Brighton MP criticises ‘unacceptable’ policing of vigils in memory of Sarah Everard

Posted On 15 Mar 2021 at 7:02 pm

Brighton Kemptown MP Lloyd Russell-Moyle has criticised the “unacceptable” policing of vigils held in memory of Sarah Everard who was murdered last week.

Sarah Everard

The Labour MP said on Twitter that not just the Met, but Sussex Police – and Brighton and Hove police – “must have a serious look at themselves”.

His comments came after police in Brighton arrested one person and fined eight others at a vigil in Valley Gardens on Saturday night (13 March).

The next day dozens protested about the handling of the event by the force outside John Street Police Station in Brighton.

But the footage from Clapham Common in London provoked the most outrage, with MPs today (Monday 15 March) saying that the vigil had required sensitivity and a compassionate approach.

It came after a Metropolitan Police officer was charged with abducting and murdering Sarah Everard.

Mr Russell-Moyle said: “This behaviour is just unacceptable.
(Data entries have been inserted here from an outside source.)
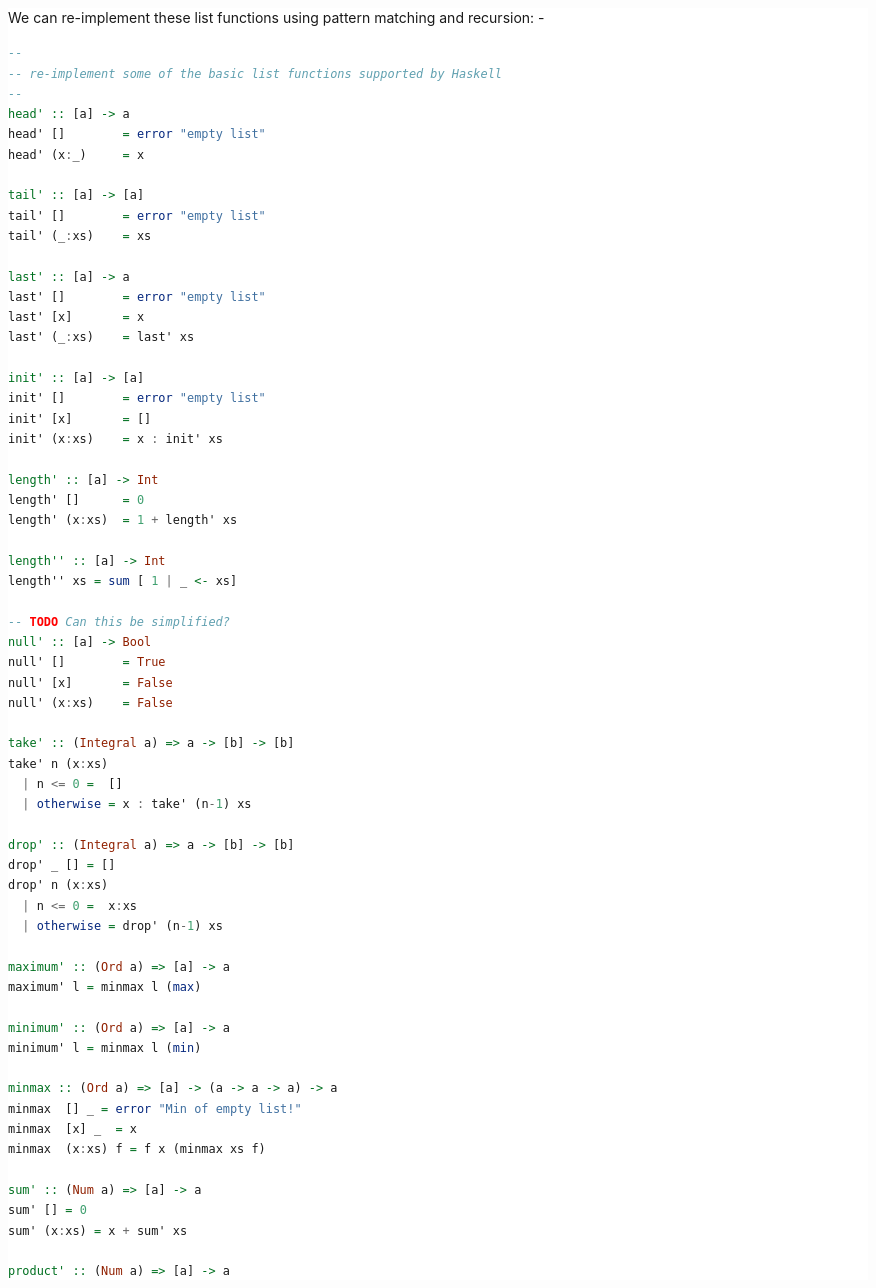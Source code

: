 We can re-implement these list functions using pattern matching and recursion: -

```haskell
--
-- re-implement some of the basic list functions supported by Haskell
--
head' :: [a] -> a
head' []        = error "empty list"
head' (x:_)     = x

tail' :: [a] -> [a]
tail' []        = error "empty list"
tail' (_:xs)    = xs

last' :: [a] -> a
last' []        = error "empty list"
last' [x]       = x
last' (_:xs)    = last' xs

init' :: [a] -> [a]
init' []        = error "empty list"
init' [x]       = []
init' (x:xs)    = x : init' xs

length' :: [a] -> Int
length' []      = 0
length' (x:xs)  = 1 + length' xs

length'' :: [a] -> Int
length'' xs = sum [ 1 | _ <- xs]

-- TODO Can this be simplified?
null' :: [a] -> Bool
null' []        = True
null' [x]       = False
null' (x:xs)    = False

take' :: (Integral a) => a -> [b] -> [b]
take' n (x:xs)
  | n <= 0 =  []
  | otherwise = x : take' (n-1) xs

drop' :: (Integral a) => a -> [b] -> [b]
drop' _ [] = []
drop' n (x:xs)
  | n <= 0 =  x:xs
  | otherwise = drop' (n-1) xs

maximum' :: (Ord a) => [a] -> a
maximum' l = minmax l (max)

minimum' :: (Ord a) => [a] -> a
minimum' l = minmax l (min)

minmax :: (Ord a) => [a] -> (a -> a -> a) -> a
minmax  [] _ = error "Min of empty list!"
minmax  [x] _  = x
minmax  (x:xs) f = f x (minmax xs f)

sum' :: (Num a) => [a] -> a
sum' [] = 0
sum' (x:xs) = x + sum' xs

product' :: (Num a) => [a] -> a
```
Policeman is accused of murdering a woman. Women ask to organise legal, social distanced vigils. Instead of helping, police decide to beat up the women.”
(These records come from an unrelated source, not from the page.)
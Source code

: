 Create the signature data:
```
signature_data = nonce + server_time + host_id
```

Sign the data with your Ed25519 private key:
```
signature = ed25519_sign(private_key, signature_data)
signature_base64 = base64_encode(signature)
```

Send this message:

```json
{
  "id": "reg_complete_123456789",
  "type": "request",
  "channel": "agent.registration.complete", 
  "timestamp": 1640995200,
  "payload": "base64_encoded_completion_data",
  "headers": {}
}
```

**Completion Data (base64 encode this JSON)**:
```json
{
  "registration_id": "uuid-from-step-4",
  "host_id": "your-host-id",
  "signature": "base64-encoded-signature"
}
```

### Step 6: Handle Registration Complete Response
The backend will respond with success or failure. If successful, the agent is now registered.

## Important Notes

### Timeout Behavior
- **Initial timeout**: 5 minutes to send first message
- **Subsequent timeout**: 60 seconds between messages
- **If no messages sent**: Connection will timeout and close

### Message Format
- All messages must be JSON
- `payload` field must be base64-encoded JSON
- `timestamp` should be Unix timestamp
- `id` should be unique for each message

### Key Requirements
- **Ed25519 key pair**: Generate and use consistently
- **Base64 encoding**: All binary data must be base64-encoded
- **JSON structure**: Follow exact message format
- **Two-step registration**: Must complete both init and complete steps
He also said: “There must be an investigation into Met and some other police forces thuggish actions.

“Sending men in high viz uniforms to beat up women at a vigil that could have been lawful if the Met had followed the advice of the High Court and worked with the women was wrong.

“Sadiq Khan (the mayor of London) was right to not be satisfied by Cressida Dick’s explanation.

“Cressida Dick needs to consider her position because she doesn’t have the trust of the mayor or lawmakers like myself.

“We must, however, make sure all those responsible at every level are held to account.”

Lloyd Russell-Moyle

The Labour MP’s criticisms follow those of Brighton peer Jenny Jones, also known as Baroness Jones of Moulsecoomb.

The first Green member of the House of Lords called for the Metroplitan Police commissioner Cressida Dick to be replaced after the scenes in London.

The Prime Minister Boris Johnson said that he was “deeply concerned” by the scenes in London and Home Secretary Priti Patel ordered an official review by the Chief Inspector of Constabulary.

Sussex police and crime commissioner Katy Bourne said that she had spoken to Sussex chief constable Jo Shiner after the events in Brighton.

Peaceful vigils, without arrests, were held in other parts of the country, and police chiefs were summoned to a meeting today in light of the coverage of events in London in particular.

One senior police figure said that public gatherings during the coronavirus pandemic had meant that those on the ground were face with incredibly hard decisions.

He said that when it came to dispersing crowds, they were damned if they did and damned if they didn’t.

Katy Bourne

Mrs Bourne said yesterday (Sunday 14 March): “The entire country has been heartbroken by the tragedy of Sarah Everard’s death.

“We all know the harrowing statistics around violence against women and girls and the shocking revelations over the last few days have sparked conversations focused on female safety.

“However, our concern and outrage will not protect us from covid which remains a very real threat to everybody’s safety.

“I have already spoken to the chief constable to better understand the policing of last night’s gathering and am reassured to learn that the majority of people present adhered to the rules that have helped drive covid levels down.

“It is also worth recognising that, throughout this pandemic, local residents have told me that they feel reassured with the … approach that Sussex Police have continually applied.

“Let us now allow the family of Sarah to mourn their loss, let us express our own sorrow and anger proportionately and let justice take its course.”

  1. Dirk Mitchell Reply

    The covid virus does not care why people gather together, regardless of the cause. Football crowds are still not safe for the very same reason..it isn’t safe to meet together in large numbers. Sorry but I support the police action on this one. The cause is a great one but to call large numbers together shows just how little many of these people regard the pandemic. How ironic if they catch the virus and it later transmits to someone who becomes seriously ill or dies? Does their ignorance defend their actions? A socially distant form of support should have been organised rather than a gathering of large numbers of people.

  2. m warden Reply

    totally agree with the comments above the police have a difficult job to do in brighton as it is dont forget also the police have not had there covid jabs yet.